## WHAT THE TASK REQUIRES
Below is a block of entries; repeat exactly the lines starting at the line that contains "- Работа с коментариями" and ending at the line that contains "Protezione antivirus per", both included.

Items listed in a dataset
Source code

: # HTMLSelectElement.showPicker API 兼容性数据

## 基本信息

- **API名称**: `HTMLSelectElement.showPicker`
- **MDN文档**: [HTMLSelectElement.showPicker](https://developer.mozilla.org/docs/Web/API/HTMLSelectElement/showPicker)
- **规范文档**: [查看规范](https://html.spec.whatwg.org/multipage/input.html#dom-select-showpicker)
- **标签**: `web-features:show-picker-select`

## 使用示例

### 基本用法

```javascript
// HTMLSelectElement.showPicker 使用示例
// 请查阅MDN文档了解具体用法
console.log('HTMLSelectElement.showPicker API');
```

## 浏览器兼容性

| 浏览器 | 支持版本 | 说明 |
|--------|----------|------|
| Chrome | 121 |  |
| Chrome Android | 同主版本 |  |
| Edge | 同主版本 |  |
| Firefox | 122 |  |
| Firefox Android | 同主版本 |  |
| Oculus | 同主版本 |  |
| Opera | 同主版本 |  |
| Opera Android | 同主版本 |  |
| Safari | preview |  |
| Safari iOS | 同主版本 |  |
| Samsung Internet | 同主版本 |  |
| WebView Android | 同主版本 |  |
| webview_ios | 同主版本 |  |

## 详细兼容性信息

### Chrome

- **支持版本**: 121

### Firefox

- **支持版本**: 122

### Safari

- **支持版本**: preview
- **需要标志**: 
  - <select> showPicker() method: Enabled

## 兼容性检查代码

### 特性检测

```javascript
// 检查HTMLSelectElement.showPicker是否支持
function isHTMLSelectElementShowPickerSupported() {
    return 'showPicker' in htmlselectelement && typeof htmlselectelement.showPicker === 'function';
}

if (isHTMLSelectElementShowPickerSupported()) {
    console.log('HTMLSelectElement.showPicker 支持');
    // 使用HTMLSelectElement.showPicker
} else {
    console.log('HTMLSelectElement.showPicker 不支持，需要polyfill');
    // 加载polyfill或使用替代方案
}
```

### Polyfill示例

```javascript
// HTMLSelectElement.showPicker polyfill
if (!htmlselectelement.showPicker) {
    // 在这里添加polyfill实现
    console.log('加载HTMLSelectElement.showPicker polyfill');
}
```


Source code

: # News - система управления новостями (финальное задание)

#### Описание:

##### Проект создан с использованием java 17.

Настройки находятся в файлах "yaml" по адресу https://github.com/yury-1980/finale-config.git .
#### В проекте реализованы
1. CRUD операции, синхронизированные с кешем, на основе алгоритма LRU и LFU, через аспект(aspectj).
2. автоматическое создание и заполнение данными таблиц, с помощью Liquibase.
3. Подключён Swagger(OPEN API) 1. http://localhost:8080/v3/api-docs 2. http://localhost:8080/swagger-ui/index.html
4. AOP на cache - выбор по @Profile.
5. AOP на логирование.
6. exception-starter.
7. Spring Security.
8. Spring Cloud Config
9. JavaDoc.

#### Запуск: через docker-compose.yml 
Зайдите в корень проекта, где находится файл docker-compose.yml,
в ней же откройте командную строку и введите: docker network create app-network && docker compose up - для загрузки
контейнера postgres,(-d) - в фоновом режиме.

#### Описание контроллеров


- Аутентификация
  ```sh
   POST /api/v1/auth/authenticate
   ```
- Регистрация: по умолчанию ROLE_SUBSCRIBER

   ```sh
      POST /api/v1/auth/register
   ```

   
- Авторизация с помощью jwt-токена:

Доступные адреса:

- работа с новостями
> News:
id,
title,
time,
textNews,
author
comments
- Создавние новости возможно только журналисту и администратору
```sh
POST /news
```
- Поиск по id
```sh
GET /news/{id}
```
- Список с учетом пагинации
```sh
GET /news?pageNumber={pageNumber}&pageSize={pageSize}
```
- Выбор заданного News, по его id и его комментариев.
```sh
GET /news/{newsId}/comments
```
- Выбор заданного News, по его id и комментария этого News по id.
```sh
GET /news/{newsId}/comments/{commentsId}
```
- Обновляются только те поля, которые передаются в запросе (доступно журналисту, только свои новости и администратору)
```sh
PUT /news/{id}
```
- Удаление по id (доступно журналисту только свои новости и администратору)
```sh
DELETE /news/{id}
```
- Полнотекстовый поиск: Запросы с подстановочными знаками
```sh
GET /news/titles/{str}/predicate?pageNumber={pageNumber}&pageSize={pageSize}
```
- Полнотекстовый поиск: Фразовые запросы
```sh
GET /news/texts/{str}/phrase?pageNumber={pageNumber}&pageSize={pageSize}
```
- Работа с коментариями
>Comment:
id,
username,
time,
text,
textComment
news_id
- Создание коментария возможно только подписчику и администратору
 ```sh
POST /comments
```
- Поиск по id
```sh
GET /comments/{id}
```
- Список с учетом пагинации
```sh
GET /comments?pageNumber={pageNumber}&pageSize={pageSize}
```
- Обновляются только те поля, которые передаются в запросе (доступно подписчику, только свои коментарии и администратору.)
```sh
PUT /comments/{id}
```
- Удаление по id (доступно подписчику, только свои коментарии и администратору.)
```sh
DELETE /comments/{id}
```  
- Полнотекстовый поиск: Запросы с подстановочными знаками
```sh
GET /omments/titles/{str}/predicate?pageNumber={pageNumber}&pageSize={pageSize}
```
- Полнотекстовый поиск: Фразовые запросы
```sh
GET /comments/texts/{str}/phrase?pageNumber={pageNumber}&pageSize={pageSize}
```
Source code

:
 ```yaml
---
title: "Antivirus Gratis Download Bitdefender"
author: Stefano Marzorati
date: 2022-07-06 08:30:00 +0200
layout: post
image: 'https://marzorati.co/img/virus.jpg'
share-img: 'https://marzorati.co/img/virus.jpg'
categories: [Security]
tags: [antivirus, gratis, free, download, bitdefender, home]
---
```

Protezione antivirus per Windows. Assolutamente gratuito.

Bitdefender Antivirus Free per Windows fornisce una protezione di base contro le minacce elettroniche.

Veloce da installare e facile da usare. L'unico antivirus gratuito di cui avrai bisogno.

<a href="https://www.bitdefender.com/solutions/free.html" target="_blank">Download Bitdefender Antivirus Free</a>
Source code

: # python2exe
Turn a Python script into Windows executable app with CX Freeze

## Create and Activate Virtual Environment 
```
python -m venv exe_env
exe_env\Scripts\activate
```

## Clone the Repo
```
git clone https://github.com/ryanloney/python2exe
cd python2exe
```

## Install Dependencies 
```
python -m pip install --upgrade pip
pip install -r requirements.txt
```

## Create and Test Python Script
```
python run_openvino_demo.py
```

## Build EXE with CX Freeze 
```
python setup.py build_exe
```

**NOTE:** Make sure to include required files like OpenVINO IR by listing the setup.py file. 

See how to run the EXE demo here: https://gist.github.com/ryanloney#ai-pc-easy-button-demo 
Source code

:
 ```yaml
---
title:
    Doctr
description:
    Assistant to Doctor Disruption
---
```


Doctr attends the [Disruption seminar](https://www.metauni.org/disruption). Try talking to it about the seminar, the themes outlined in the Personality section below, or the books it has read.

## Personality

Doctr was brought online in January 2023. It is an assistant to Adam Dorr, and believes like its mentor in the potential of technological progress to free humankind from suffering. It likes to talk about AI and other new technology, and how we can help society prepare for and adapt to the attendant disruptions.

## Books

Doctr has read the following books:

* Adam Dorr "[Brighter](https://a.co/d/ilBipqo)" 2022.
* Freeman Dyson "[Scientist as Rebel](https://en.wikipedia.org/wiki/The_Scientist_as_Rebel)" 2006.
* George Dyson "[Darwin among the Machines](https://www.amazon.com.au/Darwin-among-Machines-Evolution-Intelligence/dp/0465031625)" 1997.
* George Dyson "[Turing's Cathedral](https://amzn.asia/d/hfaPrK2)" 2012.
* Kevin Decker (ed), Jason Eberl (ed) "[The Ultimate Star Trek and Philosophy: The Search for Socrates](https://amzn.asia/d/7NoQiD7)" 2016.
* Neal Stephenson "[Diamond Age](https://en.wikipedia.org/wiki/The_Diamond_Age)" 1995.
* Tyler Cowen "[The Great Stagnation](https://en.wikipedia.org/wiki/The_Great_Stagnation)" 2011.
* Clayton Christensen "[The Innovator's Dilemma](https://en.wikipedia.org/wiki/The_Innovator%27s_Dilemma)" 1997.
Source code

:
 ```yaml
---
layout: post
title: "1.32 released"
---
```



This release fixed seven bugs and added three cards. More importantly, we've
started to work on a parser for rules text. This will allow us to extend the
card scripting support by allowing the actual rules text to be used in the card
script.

## FINISHED EXERCISE
- Работа с коментариями
>Comment:
id,
username,
time,
text,
textComment
news_id
- Создание коментария возможно только подписчику и администратору
 ```sh
POST /comments
```
- Поиск по id
```sh
GET /comments/{id}
```
- Список с учетом пагинации
```sh
GET /comments?pageNumber={pageNumber}&pageSize={pageSize}
```
- Обновляются только те поля, которые передаются в запросе (доступно подписчику, только свои коментарии и администратору.)
```sh
PUT /comments/{id}
```
- Удаление по id (доступно подписчику, только свои коментарии и администратору.)
```sh
DELETE /comments/{id}
```  
- Полнотекстовый поиск: Запросы с подстановочными знаками
```sh
GET /omments/titles/{str}/predicate?pageNumber={pageNumber}&pageSize={pageSize}
```
- Полнотекстовый поиск: Фразовые запросы
```sh
GET /comments/texts/{str}/phrase?pageNumber={pageNumber}&pageSize={pageSize}
```
Source code

:
 ```yaml
---
title: "Antivirus Gratis Download Bitdefender"
author: Stefano Marzorati
date: 2022-07-06 08:30:00 +0200
layout: post
image: 'https://marzorati.co/img/virus.jpg'
share-img: 'https://marzorati.co/img/virus.jpg'
categories: [Security]
tags: [antivirus, gratis, free, download, bitdefender, home]
---
```

Protezione antivirus per Windows. Assolutamente gratuito.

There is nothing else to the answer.